### Problem
What is needed here is a word-for-word copy of all the entries below.

### Data listing
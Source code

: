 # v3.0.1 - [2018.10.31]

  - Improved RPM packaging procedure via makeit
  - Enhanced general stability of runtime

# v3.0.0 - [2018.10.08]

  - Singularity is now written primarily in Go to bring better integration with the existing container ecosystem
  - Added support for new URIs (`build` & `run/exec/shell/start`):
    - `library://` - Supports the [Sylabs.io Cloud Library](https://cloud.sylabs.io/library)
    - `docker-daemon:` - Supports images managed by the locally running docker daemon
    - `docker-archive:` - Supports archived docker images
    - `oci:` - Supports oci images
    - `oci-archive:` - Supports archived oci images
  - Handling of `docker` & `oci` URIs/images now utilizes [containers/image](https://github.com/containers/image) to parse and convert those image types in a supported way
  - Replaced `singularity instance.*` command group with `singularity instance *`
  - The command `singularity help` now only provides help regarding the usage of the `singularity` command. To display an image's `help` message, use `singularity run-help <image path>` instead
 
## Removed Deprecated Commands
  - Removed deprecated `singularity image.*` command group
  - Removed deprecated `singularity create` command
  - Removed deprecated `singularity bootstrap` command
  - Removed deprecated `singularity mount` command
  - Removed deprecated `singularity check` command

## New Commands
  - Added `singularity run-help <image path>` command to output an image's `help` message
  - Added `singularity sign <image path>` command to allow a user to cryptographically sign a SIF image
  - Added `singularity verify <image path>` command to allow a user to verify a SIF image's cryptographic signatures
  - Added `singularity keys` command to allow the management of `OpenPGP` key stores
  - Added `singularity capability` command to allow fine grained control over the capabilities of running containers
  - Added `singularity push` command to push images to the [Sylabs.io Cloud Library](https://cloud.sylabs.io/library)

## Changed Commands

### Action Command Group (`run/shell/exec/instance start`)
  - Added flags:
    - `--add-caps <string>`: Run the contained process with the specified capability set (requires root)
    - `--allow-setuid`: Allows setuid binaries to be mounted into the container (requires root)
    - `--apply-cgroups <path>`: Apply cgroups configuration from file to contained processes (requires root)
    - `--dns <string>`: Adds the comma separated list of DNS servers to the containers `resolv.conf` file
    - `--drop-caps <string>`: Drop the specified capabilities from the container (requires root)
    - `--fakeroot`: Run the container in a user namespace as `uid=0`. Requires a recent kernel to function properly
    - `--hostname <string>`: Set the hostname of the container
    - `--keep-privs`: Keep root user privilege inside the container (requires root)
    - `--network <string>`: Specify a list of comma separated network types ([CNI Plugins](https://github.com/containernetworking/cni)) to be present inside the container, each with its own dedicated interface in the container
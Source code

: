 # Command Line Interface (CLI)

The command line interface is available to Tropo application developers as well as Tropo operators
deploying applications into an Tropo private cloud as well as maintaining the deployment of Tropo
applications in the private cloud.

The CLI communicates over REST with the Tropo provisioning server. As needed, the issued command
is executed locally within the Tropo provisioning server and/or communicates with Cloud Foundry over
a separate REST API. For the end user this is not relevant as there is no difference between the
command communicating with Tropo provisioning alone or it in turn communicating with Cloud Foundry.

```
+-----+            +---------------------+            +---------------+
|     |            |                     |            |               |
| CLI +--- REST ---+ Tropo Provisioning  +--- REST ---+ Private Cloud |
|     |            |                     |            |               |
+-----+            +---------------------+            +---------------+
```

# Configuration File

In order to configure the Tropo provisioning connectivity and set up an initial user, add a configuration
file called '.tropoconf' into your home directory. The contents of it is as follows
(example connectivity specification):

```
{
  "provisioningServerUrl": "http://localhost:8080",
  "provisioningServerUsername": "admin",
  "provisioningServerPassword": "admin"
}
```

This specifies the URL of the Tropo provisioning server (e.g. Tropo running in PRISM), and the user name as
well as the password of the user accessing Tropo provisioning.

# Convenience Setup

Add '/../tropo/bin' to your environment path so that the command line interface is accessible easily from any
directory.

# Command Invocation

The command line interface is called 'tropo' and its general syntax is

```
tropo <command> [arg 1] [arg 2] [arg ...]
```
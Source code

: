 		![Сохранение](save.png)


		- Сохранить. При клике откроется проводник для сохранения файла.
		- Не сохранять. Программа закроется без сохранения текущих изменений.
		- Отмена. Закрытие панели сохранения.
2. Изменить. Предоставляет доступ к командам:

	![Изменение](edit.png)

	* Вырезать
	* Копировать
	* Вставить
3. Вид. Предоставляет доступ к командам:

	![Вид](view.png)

### Written answer
Source code

: # v3.0.1 - [2018.10.31]

  - Improved RPM packaging procedure via makeit
  - Enhanced general stability of runtime

# v3.0.0 - [2018.10.08]

  - Singularity is now written primarily in Go to bring better integration with the existing container ecosystem
  - Added support for new URIs (`build` & `run/exec/shell/start`):
    - `library://` - Supports the [Sylabs.io Cloud Library](https://cloud.sylabs.io/library)
    - `docker-daemon:` - Supports images managed by the locally running docker daemon
    - `docker-archive:` - Supports archived docker images
    - `oci:` - Supports oci images
    - `oci-archive:` - Supports archived oci images
  - Handling of `docker` & `oci` URIs/images now utilizes [containers/image](https://github.com/containers/image) to parse and convert those image types in a supported way
  - Replaced `singularity instance.*` command group with `singularity instance *`
  - The command `singularity help` now only provides help regarding the usage of the `singularity` command. To display an image's `help` message, use `singularity run-help <image path>` instead
 
## Removed Deprecated Commands
  - Removed deprecated `singularity image.*` command group
  - Removed deprecated `singularity create` command
  - Removed deprecated `singularity bootstrap` command
  - Removed deprecated `singularity mount` command
  - Removed deprecated `singularity check` command

## New Commands
  - Added `singularity run-help <image path>` command to output an image's `help` message
  - Added `singularity sign <image path>` command to allow a user to cryptographically sign a SIF image
  - Added `singularity verify <image path>` command to allow a user to verify a SIF image's cryptographic signatures
  - Added `singularity keys` command to allow the management of `OpenPGP` key stores
  - Added `singularity capability` command to allow fine grained control over the capabilities of running containers
  - Added `singularity push` command to push images to the [Sylabs.io Cloud Library](https://cloud.sylabs.io/library)

## Changed Commands

### Action Command Group (`run/shell/exec/instance start`)
  - Added flags:
    - `--add-caps <string>`: Run the contained process with the specified capability set (requires root)
    - `--allow-setuid`: Allows setuid binaries to be mounted into the container (requires root)
    - `--apply-cgroups <path>`: Apply cgroups configuration from file to contained processes (requires root)
    - `--dns <string>`: Adds the comma separated list of DNS servers to the containers `resolv.conf` file
    - `--drop-caps <string>`: Drop the specified capabilities from the container (requires root)
    - `--fakeroot`: Run the container in a user namespace as `uid=0`. Requires a recent kernel to function properly
    - `--hostname <string>`: Set the hostname of the container
    - `--keep-privs`: Keep root user privilege inside the container (requires root)
    - `--network <string>`: Specify a list of comma separated network types ([CNI Plugins](https://github.com/containernetworking/cni)) to be present inside the container, each with its own dedicated interface in the container
Source code

: # Command Line Interface (CLI)

The command line interface is available to Tropo application developers as well as Tropo operators
deploying applications into an Tropo private cloud as well as maintaining the deployment of Tropo
applications in the private cloud.

The CLI communicates over REST with the Tropo provisioning server. As needed, the issued command
is executed locally within the Tropo provisioning server and/or communicates with Cloud Foundry over
a separate REST API. For the end user this is not relevant as there is no difference between the
command communicating with Tropo provisioning alone or it in turn communicating with Cloud Foundry.

```
+-----+            +---------------------+            +---------------+
|     |            |                     |            |               |
| CLI +--- REST ---+ Tropo Provisioning  +--- REST ---+ Private Cloud |
|     |            |                     |            |               |
+-----+            +---------------------+            +---------------+
```

# Configuration File

In order to configure the Tropo provisioning connectivity and set up an initial user, add a configuration
file called '.tropoconf' into your home directory. The contents of it is as follows
(example connectivity specification):

```
{
  "provisioningServerUrl": "http://localhost:8080",
  "provisioningServerUsername": "admin",
  "provisioningServerPassword": "admin"
}
```

This specifies the URL of the Tropo provisioning server (e.g. Tropo running in PRISM), and the user name as
well as the password of the user accessing Tropo provisioning.

# Convenience Setup

Add '/../tropo/bin' to your environment path so that the command line interface is accessible easily from any
directory.

# Command Invocation

The command line interface is called 'tropo' and its general syntax is

```
tropo <command> [arg 1] [arg 2] [arg ...]
```
Source code

: 		![Сохранение](save.png)


		- Сохранить. При клике откроется проводник для сохранения файла.
		- Не сохранять. Программа закроется без сохранения текущих изменений.
		- Отмена. Закрытие панели сохранения.
2. Изменить. Предоставляет доступ к командам:

	![Изменение](edit.png)

	* Вырезать
	* Копировать
	* Вставить
3. Вид. Предоставляет доступ к командам:

	![Вид](view.png)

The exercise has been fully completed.